+++ Provided information +++

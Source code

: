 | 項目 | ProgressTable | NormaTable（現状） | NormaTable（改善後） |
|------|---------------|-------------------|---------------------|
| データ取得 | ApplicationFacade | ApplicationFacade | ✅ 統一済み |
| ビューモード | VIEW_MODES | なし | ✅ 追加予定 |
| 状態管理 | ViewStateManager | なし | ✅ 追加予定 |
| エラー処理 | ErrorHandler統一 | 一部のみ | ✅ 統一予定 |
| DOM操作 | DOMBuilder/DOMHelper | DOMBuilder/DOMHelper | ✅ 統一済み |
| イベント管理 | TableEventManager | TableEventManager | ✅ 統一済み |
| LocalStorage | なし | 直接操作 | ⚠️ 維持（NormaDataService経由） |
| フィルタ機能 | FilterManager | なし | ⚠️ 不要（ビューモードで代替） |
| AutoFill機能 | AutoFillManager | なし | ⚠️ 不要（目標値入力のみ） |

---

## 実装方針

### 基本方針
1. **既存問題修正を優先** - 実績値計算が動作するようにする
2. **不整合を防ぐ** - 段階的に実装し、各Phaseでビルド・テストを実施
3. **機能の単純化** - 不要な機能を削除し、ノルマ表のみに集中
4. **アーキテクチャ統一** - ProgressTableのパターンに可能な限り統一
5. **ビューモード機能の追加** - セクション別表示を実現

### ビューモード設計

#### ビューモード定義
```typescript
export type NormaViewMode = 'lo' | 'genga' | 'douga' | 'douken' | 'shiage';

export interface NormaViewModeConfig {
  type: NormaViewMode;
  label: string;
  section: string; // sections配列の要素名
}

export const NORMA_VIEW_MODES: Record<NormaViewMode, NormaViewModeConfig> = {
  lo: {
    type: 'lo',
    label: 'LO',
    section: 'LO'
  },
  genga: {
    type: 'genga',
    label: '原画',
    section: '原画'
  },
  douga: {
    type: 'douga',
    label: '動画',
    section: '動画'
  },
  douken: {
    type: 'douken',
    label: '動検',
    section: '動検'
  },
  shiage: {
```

+++

**Task brief**
The answer must be the same records, repeated exactly and in full.

**Result of this exercise**
Source code

: | 項目 | ProgressTable | NormaTable（現状） | NormaTable（改善後） |
|------|---------------|-------------------|---------------------|
| データ取得 | ApplicationFacade | ApplicationFacade | ✅ 統一済み |
| ビューモード | VIEW_MODES | なし | ✅ 追加予定 |
| 状態管理 | ViewStateManager | なし | ✅ 追加予定 |
| エラー処理 | ErrorHandler統一 | 一部のみ | ✅ 統一予定 |
| DOM操作 | DOMBuilder/DOMHelper | DOMBuilder/DOMHelper | ✅ 統一済み |
| イベント管理 | TableEventManager | TableEventManager | ✅ 統一済み |
| LocalStorage | なし | 直接操作 | ⚠️ 維持（NormaDataService経由） |
| フィルタ機能 | FilterManager | なし | ⚠️ 不要（ビューモードで代替） |
| AutoFill機能 | AutoFillManager | なし | ⚠️ 不要（目標値入力のみ） |

---

## 実装方針

### 基本方針
1. **既存問題修正を優先** - 実績値計算が動作するようにする
2. **不整合を防ぐ** - 段階的に実装し、各Phaseでビルド・テストを実施
3. **機能の単純化** - 不要な機能を削除し、ノルマ表のみに集中
4. **アーキテクチャ統一** - ProgressTableのパターンに可能な限り統一
5. **ビューモード機能の追加** - セクション別表示を実現

### ビューモード設計

#### ビューモード定義
```typescript
export type NormaViewMode = 'lo' | 'genga' | 'douga' | 'douken' | 'shiage';

export interface NormaViewModeConfig {
  type: NormaViewMode;
  label: string;
  section: string; // sections配列の要素名
}

export const NORMA_VIEW_MODES: Record<NormaViewMode, NormaViewModeConfig> = {
  lo: {
    type: 'lo',
    label: 'LO',
    section: 'LO'
  },
  genga: {
    type: 'genga',
    label: '原画',
    section: '原画'
  },
  douga: {
    type: 'douga',
    label: '動画',
    section: '動画'
  },
  douken: {
    type: 'douken',
    label: '動検',
    section: '動検'
  },
  shiage: {
```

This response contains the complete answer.